SPARCL1 suppresses the proliferation and migration of human ovarian cancer cells via the MEK/ERK signaling.

Abstract

Ovarian cancer is the most lethal gynecological malignancy worldwide and is one of the five leading causes of cancer-associated mortality in women. There is an urgent requirement to obtain a greater understanding of the molecular mechanism underlying ovarian cancer progression in order to identify novel drug targets and biomarkers. Secreted protein acidic and rich in cysteine-like protein 1 (SPARCL1) has been suggested as a candidate tumor suppressor in various types of human cancers.
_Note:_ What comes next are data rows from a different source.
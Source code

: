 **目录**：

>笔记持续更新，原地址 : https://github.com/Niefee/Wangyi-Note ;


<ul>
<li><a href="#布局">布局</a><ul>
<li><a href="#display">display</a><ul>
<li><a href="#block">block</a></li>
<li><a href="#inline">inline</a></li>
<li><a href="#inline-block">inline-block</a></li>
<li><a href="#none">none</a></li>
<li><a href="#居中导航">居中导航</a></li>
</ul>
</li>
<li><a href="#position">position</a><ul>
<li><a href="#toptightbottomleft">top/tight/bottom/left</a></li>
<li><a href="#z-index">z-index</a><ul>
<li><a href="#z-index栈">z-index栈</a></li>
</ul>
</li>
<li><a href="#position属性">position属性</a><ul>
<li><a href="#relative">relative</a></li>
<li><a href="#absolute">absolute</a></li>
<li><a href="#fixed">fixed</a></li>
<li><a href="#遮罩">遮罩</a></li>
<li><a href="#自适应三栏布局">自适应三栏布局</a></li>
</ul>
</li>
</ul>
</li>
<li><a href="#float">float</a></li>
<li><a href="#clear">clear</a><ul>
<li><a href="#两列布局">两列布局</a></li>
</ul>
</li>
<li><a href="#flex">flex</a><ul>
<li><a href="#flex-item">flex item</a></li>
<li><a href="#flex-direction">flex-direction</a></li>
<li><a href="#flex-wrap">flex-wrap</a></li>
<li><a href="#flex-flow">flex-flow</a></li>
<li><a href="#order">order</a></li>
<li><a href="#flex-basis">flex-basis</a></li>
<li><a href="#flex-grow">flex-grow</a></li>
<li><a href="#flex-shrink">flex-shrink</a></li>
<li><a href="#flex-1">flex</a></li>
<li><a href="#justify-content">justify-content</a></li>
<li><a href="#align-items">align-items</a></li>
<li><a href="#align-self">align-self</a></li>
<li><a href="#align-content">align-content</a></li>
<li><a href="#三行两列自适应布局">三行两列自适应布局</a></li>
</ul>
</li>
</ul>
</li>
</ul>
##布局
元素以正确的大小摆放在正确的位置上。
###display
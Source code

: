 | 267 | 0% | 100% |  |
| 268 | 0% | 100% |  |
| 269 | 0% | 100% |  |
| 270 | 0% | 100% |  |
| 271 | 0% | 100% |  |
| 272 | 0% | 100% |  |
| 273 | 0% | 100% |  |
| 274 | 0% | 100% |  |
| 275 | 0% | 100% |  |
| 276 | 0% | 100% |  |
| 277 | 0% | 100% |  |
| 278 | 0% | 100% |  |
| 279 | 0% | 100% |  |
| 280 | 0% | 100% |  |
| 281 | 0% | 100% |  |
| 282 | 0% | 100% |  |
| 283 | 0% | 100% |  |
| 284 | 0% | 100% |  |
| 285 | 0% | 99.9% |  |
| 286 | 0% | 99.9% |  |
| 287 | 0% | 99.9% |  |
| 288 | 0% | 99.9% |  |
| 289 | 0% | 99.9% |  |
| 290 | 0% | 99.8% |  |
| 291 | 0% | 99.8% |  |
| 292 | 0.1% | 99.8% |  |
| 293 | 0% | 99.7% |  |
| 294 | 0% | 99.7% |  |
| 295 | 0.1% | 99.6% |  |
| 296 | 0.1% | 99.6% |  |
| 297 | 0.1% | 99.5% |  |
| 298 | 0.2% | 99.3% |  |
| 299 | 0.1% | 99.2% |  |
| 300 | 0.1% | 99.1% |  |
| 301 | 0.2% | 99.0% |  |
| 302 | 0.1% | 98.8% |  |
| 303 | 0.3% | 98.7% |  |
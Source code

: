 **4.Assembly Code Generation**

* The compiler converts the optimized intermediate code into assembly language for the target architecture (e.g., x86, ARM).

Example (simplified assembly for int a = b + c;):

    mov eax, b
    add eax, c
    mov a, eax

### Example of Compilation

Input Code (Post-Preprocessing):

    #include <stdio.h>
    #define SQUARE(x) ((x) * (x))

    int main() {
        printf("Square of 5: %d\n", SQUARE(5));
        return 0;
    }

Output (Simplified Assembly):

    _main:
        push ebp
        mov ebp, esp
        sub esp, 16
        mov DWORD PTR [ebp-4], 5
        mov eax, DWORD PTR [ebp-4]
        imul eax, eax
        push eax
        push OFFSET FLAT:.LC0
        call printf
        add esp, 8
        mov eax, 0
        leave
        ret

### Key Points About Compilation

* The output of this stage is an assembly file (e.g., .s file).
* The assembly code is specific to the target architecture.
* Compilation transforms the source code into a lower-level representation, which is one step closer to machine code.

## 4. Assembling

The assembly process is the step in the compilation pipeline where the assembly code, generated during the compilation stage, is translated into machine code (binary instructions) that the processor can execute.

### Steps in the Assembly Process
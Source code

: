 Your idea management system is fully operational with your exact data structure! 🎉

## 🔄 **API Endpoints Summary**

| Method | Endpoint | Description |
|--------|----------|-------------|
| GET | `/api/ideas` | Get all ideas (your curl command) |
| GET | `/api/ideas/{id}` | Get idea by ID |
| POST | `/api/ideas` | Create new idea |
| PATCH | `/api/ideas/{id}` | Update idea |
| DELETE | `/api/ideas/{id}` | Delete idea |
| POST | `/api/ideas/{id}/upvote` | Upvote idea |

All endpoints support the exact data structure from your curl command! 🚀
However, the potential role of SPARCL1 for ovarian cancer has not yet been clearly established. In the present study, lower protein expression levels of SPARCL1 were detected in ovarian cancer tissues when compared with adjacent normal tissues. Overexpression of SPARCL1 significantly suppressed the proliferation and migration of cells from the ovarian cancer cell line SKOV-3, whereas knockdown of SPARCL1 significantly increased cell growth and migration. Furthermore, the results revealed that SPARCL1 overexpression significantly suppressed the activation of the mitogen-activated protein kinase kinase (MEK)/extracellular signal-related kinase (ERK) signaling pathway. Collectively, these results indicated that SPARCL1 may suppress the proliferation and migration of ovarian cancer cells by downregulating signaling via the MEK/ERK pathway.